Judd contou a história abertamente às jornalistas no primeiro contato. Weinstein não foi o único que assediou a atriz, que teve uma infância e juventude solitária na qual sofreu diversos abusos. Mas estava pronta para contar sua história, havia escrito um livro de memórias “All That Bitter and Sweet” e encontrara o seu lugar: a universidade Harvard Kennedy School. A atriz era uma estudiosa de gênero e ativista. 

O movimento

 Megan e Jodi já tinham ouvido que Harvey “nem era tão famoso assim”, e temiam que a reportagem não impactasse as pessoas…

A hashtag #MeToo foi criada por Tarana Burke, em 2006, como uma forma de escancarar o assédio sexual sofrido em ambientes de trabalho. Dez dias após a publicação da reportagem de Jodi e Megan, 15 de outubro de 2017, a atriz estadunidense Alyssa Milano publicou no Twitter um incentivo às mulheres se pronunciarem dizendo “Me Too”. A partir disso, o Me Too deixou de ser uma hashtag e passou a ser um movimento no qual mulheres do mundo todo decidiram que era a hora de denunciar os seus abusadores.

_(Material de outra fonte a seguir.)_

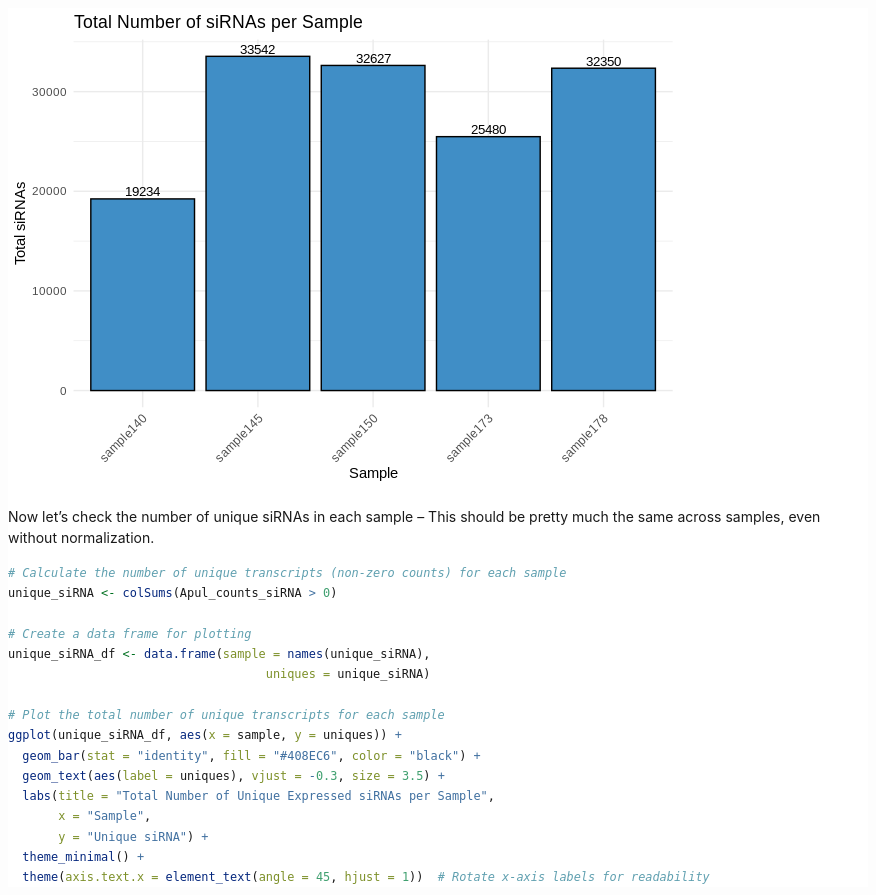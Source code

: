 ![](03.1-Apul-sRNA-summary_files/figure-gfm/siRNA-counts-plot-1.png)

Now let’s check the number of unique siRNAs in each sample – This should
be pretty much the same across samples, even without normalization.

``` r
# Calculate the number of unique transcripts (non-zero counts) for each sample
unique_siRNA <- colSums(Apul_counts_siRNA > 0)

# Create a data frame for plotting
unique_siRNA_df <- data.frame(sample = names(unique_siRNA),
                                    uniques = unique_siRNA)

# Plot the total number of unique transcripts for each sample
ggplot(unique_siRNA_df, aes(x = sample, y = uniques)) +
  geom_bar(stat = "identity", fill = "#408EC6", color = "black") +
  geom_text(aes(label = uniques), vjust = -0.3, size = 3.5) + 
  labs(title = "Total Number of Unique Expressed siRNAs per Sample",
       x = "Sample",
       y = "Unique siRNA") +
  theme_minimal() +
  theme(axis.text.x = element_text(angle = 45, hjust = 1))  # Rotate x-axis labels for readability
```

Milhares de mulheres tinham histórias, e todas queriam ser ouvidas. No começo, o movimento foi positivo e incentivou mulheres que sofreram abusos a se pronunciarem. Elas não estavam mais sozinhas, e não tinham medo. Claro que não demorou para que a situação saísse do controle. No livro, as jornalistas falam que não havia consenso sobre o que era assédio sexual. Qual era a valia de discutir algo que aconteceu a cinquenta anos atrás e não havia menor chance de ser comprovada judicialmente? Algo desagradável dito por um homem é assédio por si só?

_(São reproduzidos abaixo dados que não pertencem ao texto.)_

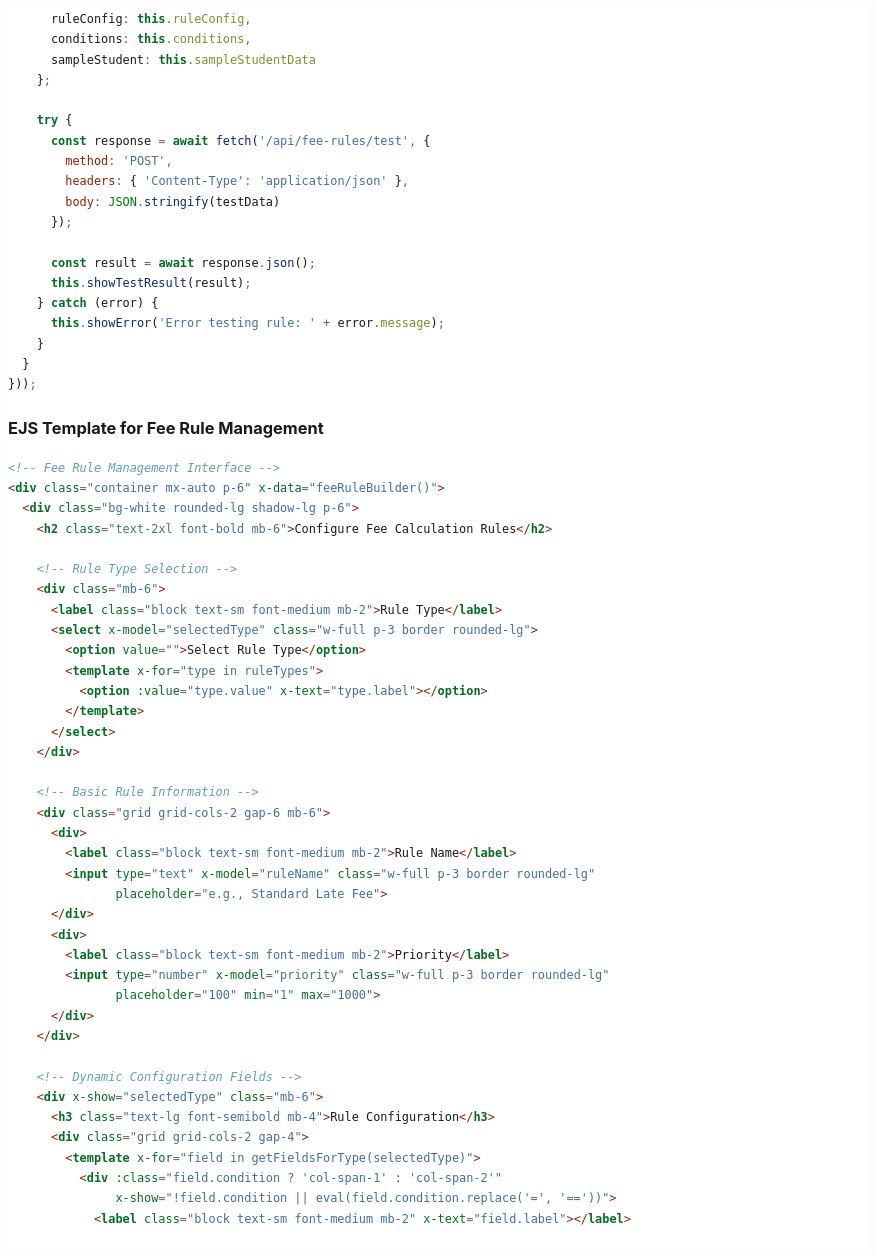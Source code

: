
```javascript
      ruleConfig: this.ruleConfig,
      conditions: this.conditions,
      sampleStudent: this.sampleStudentData
    };
    
    try {
      const response = await fetch('/api/fee-rules/test', {
        method: 'POST',
        headers: { 'Content-Type': 'application/json' },
        body: JSON.stringify(testData)
      });
      
      const result = await response.json();
      this.showTestResult(result);
    } catch (error) {
      this.showError('Error testing rule: ' + error.message);
    }
  }
}));
```

### **EJS Template for Fee Rule Management**

```html
<!-- Fee Rule Management Interface -->
<div class="container mx-auto p-6" x-data="feeRuleBuilder()">
  <div class="bg-white rounded-lg shadow-lg p-6">
    <h2 class="text-2xl font-bold mb-6">Configure Fee Calculation Rules</h2>
    
    <!-- Rule Type Selection -->
    <div class="mb-6">
      <label class="block text-sm font-medium mb-2">Rule Type</label>
      <select x-model="selectedType" class="w-full p-3 border rounded-lg">
        <option value="">Select Rule Type</option>
        <template x-for="type in ruleTypes">
          <option :value="type.value" x-text="type.label"></option>
        </template>
      </select>
    </div>
    
    <!-- Basic Rule Information -->
    <div class="grid grid-cols-2 gap-6 mb-6">
      <div>
        <label class="block text-sm font-medium mb-2">Rule Name</label>
        <input type="text" x-model="ruleName" class="w-full p-3 border rounded-lg" 
               placeholder="e.g., Standard Late Fee">
      </div>
      <div>
        <label class="block text-sm font-medium mb-2">Priority</label>
        <input type="number" x-model="priority" class="w-full p-3 border rounded-lg" 
               placeholder="100" min="1" max="1000">
      </div>
    </div>
    
    <!-- Dynamic Configuration Fields -->
    <div x-show="selectedType" class="mb-6">
      <h3 class="text-lg font-semibold mb-4">Rule Configuration</h3>
      <div class="grid grid-cols-2 gap-4">
        <template x-for="field in getFieldsForType(selectedType)">
          <div :class="field.condition ? 'col-span-1' : 'col-span-2'"
               x-show="!field.condition || eval(field.condition.replace('=', '=='))">
            <label class="block text-sm font-medium mb-2" x-text="field.label"></label>
            
```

Logo surgiram histórias mentirosas de assédio visando o interesse próprio, o que descredibilizou todo o movimento. Virou uma briga de elas contra eles, e não tardou para que os homens se colocassem como vítimas da situação. Um dos advogados de Weinstein comparou o movimento à caça às bruxas, uma perseguição governamental aos contrários, justificada como uma ação anti-comunismo nos anos 50.  

O Presidente Trump também desmereceu a ação, em defesa de Kavanaugh, em uma conferência nos Estados Unidos, em 27 de outubro de 2018, e aproveitou para reforçar que suas acusadoras têm segundas intenções. No caso de Christie Ford, quando as pessoas começaram a duvidar de sua narrativa, a advogada falou: “ela poderia mostrar um vídeo de um ataque, e críticos ainda assim iam desmerecê-la”. Ironicamente, em outubro de 2021, cinco anos após a publicação da reportagem sobre Weinstein, a justiça brasileira absolveu novamente um homem acusado de estupro. A vítima, Mari Ferrer, possui um vídeo do estupro. 

A polaridade da política americana também foi um problema para o #MeToo, que conseguiu se manter neutro por um curto período antes de se tornar “democratas versus republicanos”. 

O Me Too era sobre denunciar os agressores e apoiar as vítimas, e atingia mulheres de diferentes países e classes. Dele, derivou outro movimento “Time’s Up” voltado ao assédio sexual em Hollywood, que promovia novas diretrizes de conduta aos estúdios. Como as autoras contam no epílogo, a própria Ashley Judd tornou-se membro.